The facts of human nature are sufficiently complex to validate almost any hypothesis which may be projected into them. Therefore the assumptions upon which we essay our social contacts are all important. One reason why the social sciences can never attain the scientific prestige of the physical sciences to which they aspire is that the importance of hypotheses increases with the complexity and variability of the data into which they are projected. Every assumption is an hypothesis, and human nature is so complex that it justifies almost every assumption and prejudice with which either a scientific investigation or an ordinary human contact is initiated. A vital religion not only prompts men to venture the assumption that human beings are essentially trustworthy and lovable, but it endows them with the courage and inclination to maintain their hypothesis when immediate facts contradict it until fuller facts are brought in to verify it. Mere sentiment is easily defeated by life’s disappointing realities. Anatole France observed that if one started with the supposition that men are naturally good and virtuous, one inevitably ends by wishing to kill them all. Human nature is neither lovable nor trustworthy in its undisciplined state and a sentimental overestimate of its virtue may well result in the reaction to which Anatole France alludes. Yet its undeveloped resources are always greater than either a superficial or critical intelligence is able to fathom. There must be an element of faith in love if it is to be creative. “Love,” said Paul, “believes all things”; and it may be added that it saves its faith from absurdity by creating some of the evidence which justifies its assumptions. It “hopes till hope creates from its own wreck the thing it contemplates.” Nothing less than a religious appreciation of personality, supported by a spiritual interpretation of the universe itself in terms of moral goodwill, will make love robust enough to overcome momentary disappointments and gain its final victory. The injunction of Jesus to his disciples to forgive not seven times, but seventy times seven, represents the natural social strategy of a robust and vital religious idealism, which subdues evil by its unswerving confidence in the good.

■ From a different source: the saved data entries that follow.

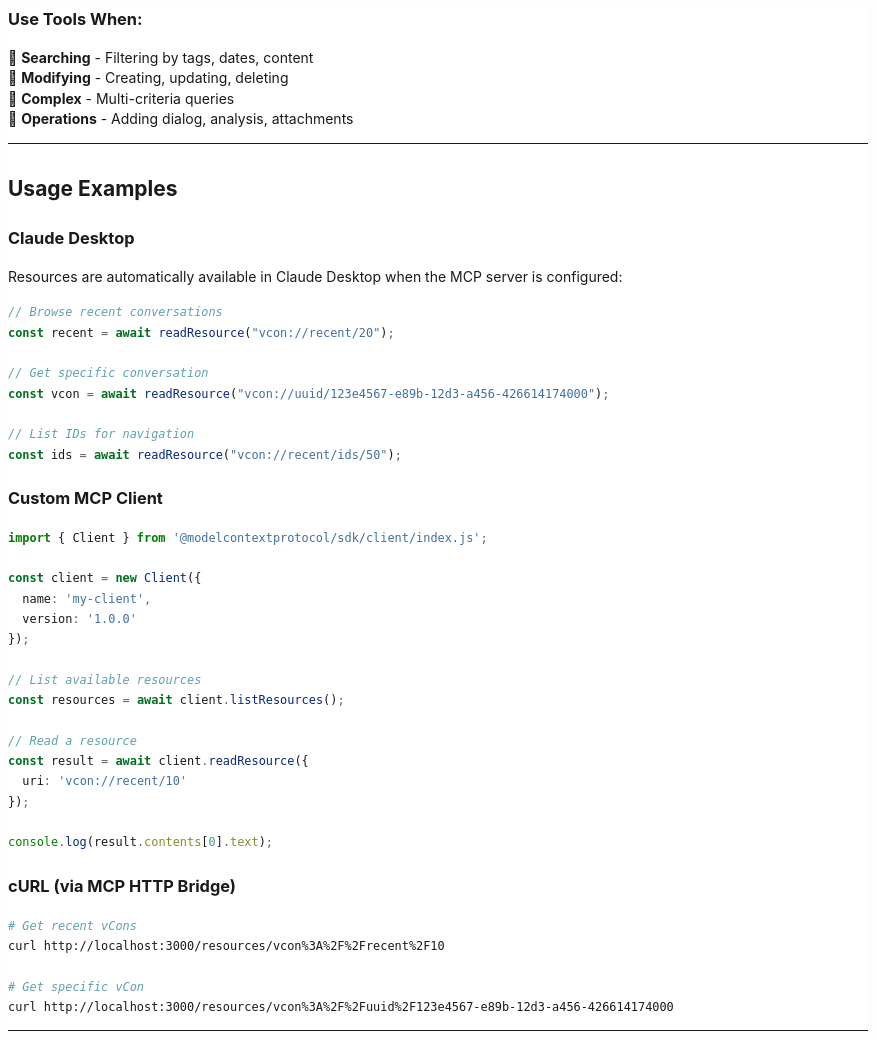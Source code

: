 ### Use Tools When:

🔧 **Searching** - Filtering by tags, dates, content  
🔧 **Modifying** - Creating, updating, deleting  
🔧 **Complex** - Multi-criteria queries  
🔧 **Operations** - Adding dialog, analysis, attachments  

---

## Usage Examples

### Claude Desktop

Resources are automatically available in Claude Desktop when the MCP server is configured:

```typescript
// Browse recent conversations
const recent = await readResource("vcon://recent/20");

// Get specific conversation
const vcon = await readResource("vcon://uuid/123e4567-e89b-12d3-a456-426614174000");

// List IDs for navigation
const ids = await readResource("vcon://recent/ids/50");
```

### Custom MCP Client

```typescript
import { Client } from '@modelcontextprotocol/sdk/client/index.js';

const client = new Client({
  name: 'my-client',
  version: '1.0.0'
});

// List available resources
const resources = await client.listResources();

// Read a resource
const result = await client.readResource({
  uri: 'vcon://recent/10'
});

console.log(result.contents[0].text);
```

### cURL (via MCP HTTP Bridge)

```bash
# Get recent vCons
curl http://localhost:3000/resources/vcon%3A%2F%2Frecent%2F10

# Get specific vCon
curl http://localhost:3000/resources/vcon%3A%2F%2Fuuid%2F123e4567-e89b-12d3-a456-426614174000
```

---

While it is true that religion does not issue automatically in an attitude of reverence and goodwill toward all human personalities, it nevertheless remains a fact that a religious world view does incline men to regard their fellow men from a perspective which obscures differences and imperfections and reveals affinities and potential virtue. Even if intelligence became imaginative enough to discover the affinities, it could not be courageous enough to challenge the evil in men in the name of their better selves. The art of forgiveness can be learned only in the school of religion. And it is an art which men must learn increasingly as a complex society makes human associations more and more intimate. Whatever improvement a growing social science may establish in the technique of social intercourse, men will never escape the necessity of overcoming the evil, which they inflict upon each other, by creative patience and courageous trust. A higher intelligence may mitigate our fears and an exacter justice may restrain the inclination to wreak vengeance upon the wrongdoer; but only the stubborn forces of religion will turn fear into trust and hatred into love. Sometimes mutual fear and hatred reduce themselves to such an absurdity (as in the late World War) that even a superficial intelligence can recognize it; but their absurdity does not become patent until they have issued in mutual annihilation. Even then the person with an ordinary commonsense view of life can do no better than to substitute partial trust for fear and partial understanding for hatred. So one war breeds the next. All men are potentially at once our foes and our friends. An unreflective social life assumes that they are enemies and helps to make them so. A higher social intelligence establishes a nicely balanced compromise between trust and mistrust so that the one cannot be very creative and the other not too destructive. Only the foolishness of faith knows how to assume the brotherhood of man and to create it by the help of the assumption. A religious ideal is always a little absurd because it insists on the truth of what ought to be true but is only partly true; it is however the ultimate wisdom, because reality slowly approaches the ideals which are implicit in its life. A merely realistic analysis of any given set of facts is therefore as dangerous as it is helpful. The creative and redemptive force is a faith which defies the real in the name of the ideal, and subdues it.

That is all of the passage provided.